If ESG regulations have been built around individual topics, then greenhouse gas emissions have become the number one measurement for all sustainability strategies.

But new regulations are reversing that trend to umbrella across a much bigger, more integrated picture. We’re moving from individuated ISO 14001 standards to comprehensive systems that do more, and cover all topics, incorporating carbon alongside water use, Indigenous Peoples’ Rights and everything beyond…

As of June 2022, France, Germany, Norway and Switzerland have all passed mandatory human rights and environmental due diligence legislation regulating business actors; while Austria, Belgium, Finland, the Netherlands, Spain and Sweden have signalled their intent to do the same.
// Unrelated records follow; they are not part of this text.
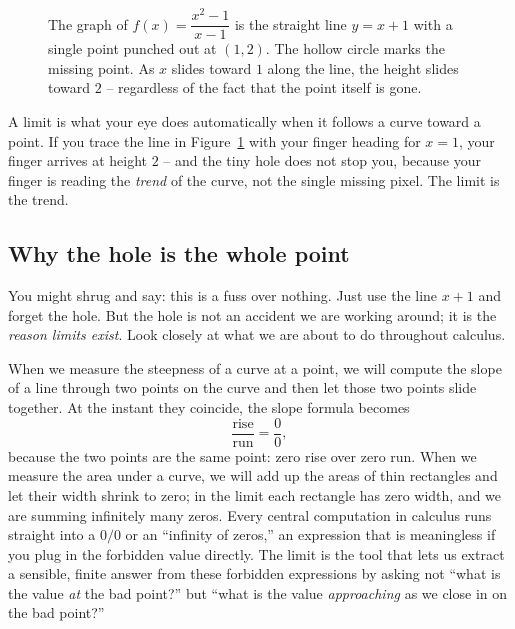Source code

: \begin{figure}[H]
\centering
{}
\caption{The graph of $f(x)=\dfrac{x^2-1}{x-1}$ is the straight line $y=x+1$ with a single
point punched out at $(1,2)$. The hollow circle marks the missing point. As $x$ slides toward
$1$ along the line, the height slides toward $2$ -- regardless of the fact that the point
itself is gone.}
\label{ch05:hole}
\end{figure}

\begin{intuitionbox}
A limit is what your eye does automatically when it follows a curve toward a point. If you trace
the line in Figure~\ref{ch05:hole} with your finger heading for $x=1$, your finger arrives at
height $2$ -- and the tiny hole does not stop you, because your finger is reading the
\emph{trend} of the curve, not the single missing pixel. The limit is the trend.
\end{intuitionbox}

\subsection{Why the hole is the whole point}

You might shrug and say: this is a fuss over nothing. Just use the line $x+1$ and forget the
hole. But the hole is not an accident we are working around; it is the \emph{reason limits
exist}. Look closely at what we are about to do throughout calculus.

When we measure the steepness of a curve at a point, we will compute the slope of a line
through two points on the curve and then let those two points slide together. At the instant
they coincide, the slope formula becomes
\[
  \frac{\text{rise}}{\text{run}} = \frac{0}{0},
\]
because the two points are the same point: zero rise over zero run. When we measure the area
under a curve, we will add up the areas of thin rectangles and let their width shrink to zero;
in the limit each rectangle has zero width, and we are summing infinitely many zeros. Every
central computation in calculus runs straight into a $0/0$ or an ``infinity of zeros,'' an
expression that is meaningless if you plug in the forbidden value directly. The limit is the
tool that lets us extract a sensible, finite answer from these forbidden expressions by asking
not ``what is the value \emph{at} the bad point?'' but ``what is the value \emph{approaching} as
we close in on the bad point?''


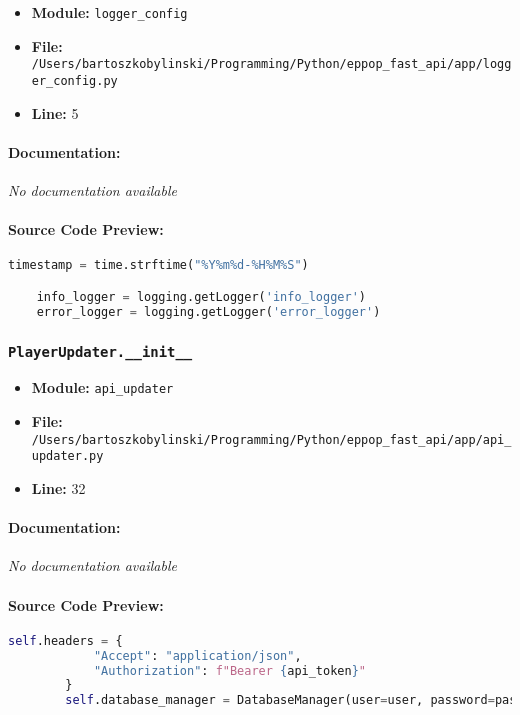 \documentclass[11pt,a4paper]{article}
\begin{document}
\begin{itemize}
    \item \textbf{Module:} \texttt{logger\_config}
    \item \textbf{File:} \texttt{/Users/bartoszkobylinski/Programming/Python/eppop\_fast\_api/app/logger\_config.py}
    \item \textbf{Line:} 5
\end{itemize}

\paragraph{Documentation:} \textit{No documentation available}

\paragraph{Source Code Preview:}
\begin{lstlisting}[language=Python]
    timestamp = time.strftime("%Y%m%d-%H%M%S")

    info_logger = logging.getLogger('info_logger')
    error_logger = logging.getLogger('error_logger')

\end{lstlisting}

\vspace{1em}
\subsubsection{\texttt{PlayerUpdater.\_\_init\_\_}}

\begin{itemize}
    \item \textbf{Module:} \texttt{api\_updater}
    \item \textbf{File:} \texttt{/Users/bartoszkobylinski/Programming/Python/eppop\_fast\_api/app/api\_updater.py}
    \item \textbf{Line:} 32
\end{itemize}

\paragraph{Documentation:} \textit{No documentation available}

\paragraph{Source Code Preview:}
\begin{lstlisting}[language=Python]
        self.headers = {
            "Accept": "application/json",
            "Authorization": f"Bearer {api_token}"
        }
        self.database_manager = DatabaseManager(user=user, password=password, host=host, port=port, db_name=db_name)
\end{lstlisting}
\end{document}
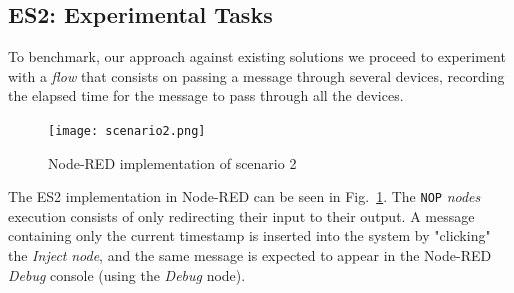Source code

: 
\subsection{ES2: Experimental Tasks}\label{sec:discussion_scenario2}

To benchmark, our approach against existing solutions we proceed to experiment with a \textit{flow} that consists on passing a message through several devices, recording the elapsed time for the message to pass through all the devices.

\begin{figure}[h]
\centering
\texttt{[image: scenario2.png]}
\caption[Node-RED implementation of scenario 2]{Node-RED implementation of scenario 2}\label{fig:scenario2_node_red}
\end{figure}

The ES2 implementation in Node-RED can be seen in Fig.~\ref{fig:scenario2_node_red}. The \texttt{NOP} \textit{nodes} execution consists of only redirecting their input to their output. A message containing only the current timestamp is inserted into the system by "clicking" the \textit{Inject} \textit{node}, and the same message is expected to appear in the Node-RED \textit{Debug} console (using the \textit{Debug} node).

\captionsetup{belowskip=12pt,aboveskip=4pt}
\begin{table}[ht]
    \centering
    \caption{Scenario 2 results}
    \label{tab:scenario2_table}
\end{table}{}

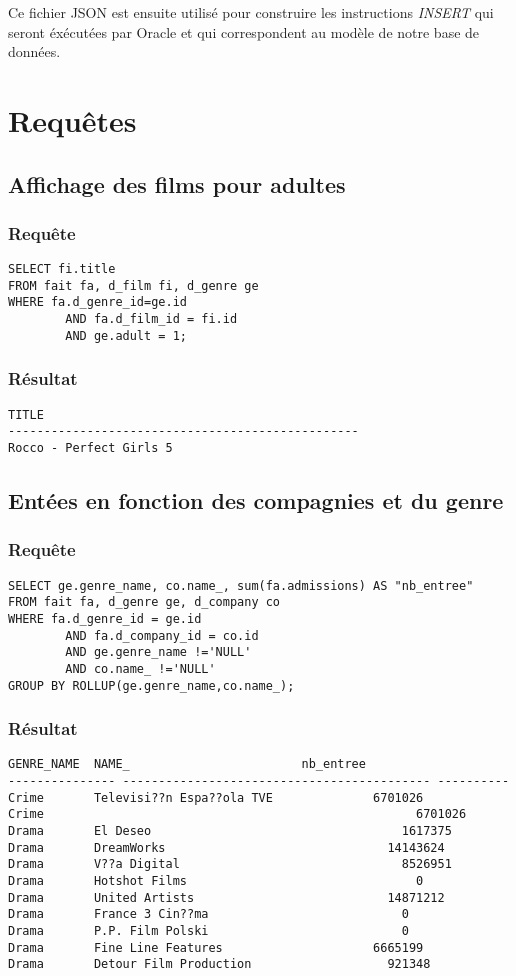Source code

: Ce fichier JSON est ensuite utilisé pour construire les instructions \emph{INSERT} qui seront éxécutées par Oracle et qui correspondent au modèle de notre base de données.

\section{Requêtes}

\subsection{Affichage des films pour adultes}
\subsubsection{Requête}
\begin{lstlisting}
SELECT fi.title
FROM fait fa, d_film fi, d_genre ge
WHERE fa.d_genre_id=ge.id
		AND fa.d_film_id = fi.id
		AND ge.adult = 1;
\end{lstlisting}
\subsubsection{Résultat}
\begin{lstlisting}
TITLE
-------------------------------------------------
Rocco - Perfect Girls 5
\end{lstlisting}

\subsection{Entées en fonction des compagnies et du genre}
\subsubsection{Requête}
\begin{lstlisting}
SELECT ge.genre_name, co.name_, sum(fa.admissions) AS "nb_entree"
FROM fait fa, d_genre ge, d_company co
WHERE fa.d_genre_id = ge.id
		AND fa.d_company_id = co.id
		AND ge.genre_name !='NULL'
		AND co.name_ !='NULL'
GROUP BY ROLLUP(ge.genre_name,co.name_);
\end{lstlisting}
\subsubsection{Résultat}
\begin{lstlisting}
GENRE_NAME	NAME_					     nb_entree
--------------- ------------------------------------------- ----------
Crime		Televisi??n Espa??ola TVE		       6701026
Crime							                         6701026
Drama		El Deseo				                   1617375
Drama		DreamWorks				                 14143624
Drama		V??a Digital				               8526951
Drama		Hotshot Films					             0
Drama		United Artists				             14871212
Drama		France 3 Cin??ma				           0
Drama		P.P. Film Polski				           0
Drama		Fine Line Features			           6665199
Drama		Detour Film Production				     921348
\end{lstlisting}

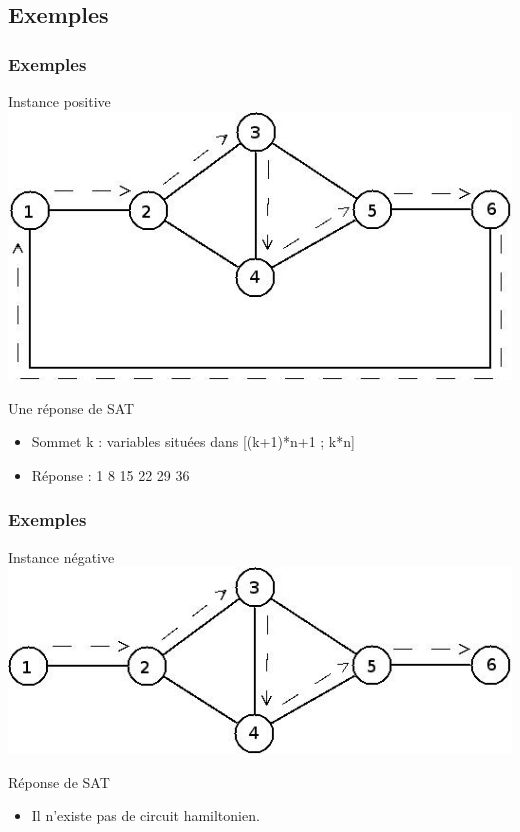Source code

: \subsection{Exemples}

\begin{frame}
\frametitle{Exemples}
\begin{block}{Instance positive}
\includegraphics[scale=0.3]{positif.jpeg}
\end{block}
\begin{block}{Une r\'eponse de SAT}
  \begin{itemize}
  \item Sommet k : variables situ\'ees dans [(k+1)*n+1 ; k*n]
  \item R\'eponse : 1 8 15 22 29 36 
  \end{itemize}
\end{block}
\end{frame}

\begin{frame}
\frametitle{Exemples}
\begin{block}{Instance n\'egative}
\includegraphics[scale=0.3]{negatif.jpeg}
\end{block}
\begin{block}{R\'eponse de SAT}
  \begin{itemize}
  \item Il n'existe pas de circuit hamiltonien.
  \end{itemize}
\end{block}
\end{frame}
Regionally, the European Commission released its Proposal for a Directive on Corporate Sustainability Due Diligence on February 23, 2022. The current trajectory of this “draft EU Directive” is pathbreaking, making access to the EU market for large regulated businesses contingent on the completion of due diligence that covers a wide swath of internationally recognized human rights and environmental challenges. Administrative penalties and civil remedies lie in wait for breaches of these obligations.

Globally, the third draft of the United Nations “Legally Binding Instrument to Regulate, in International Human Rights Law, the Activities of Transnational Corporations and Other Business Enterprises” (the “draft UN Treaty”) is expected to make progress towards completion in 2022.

It’s clear that companies can no longer risk being too fixated on meeting individual standards, such as their greenhouse gas emissions alone.

Yes, we must continue identifying and measuring against risk and standards, because investors and rights groups want assurances that these are being measured and managed. But it’s also time for companies to move towards the SDG model, to show their contribution to society, because this is what both consumers and new standards are demanding.

The Economist article has shone a spotlight on evolutions that have long been brewing.

Where we stand, here in 2022, it’s clear that values have radically shifted. More than ever, the ability to be sustained as a business means meeting the culture and climate’s demand for sustainability by producing goods and services which create genuine and lasting value for people.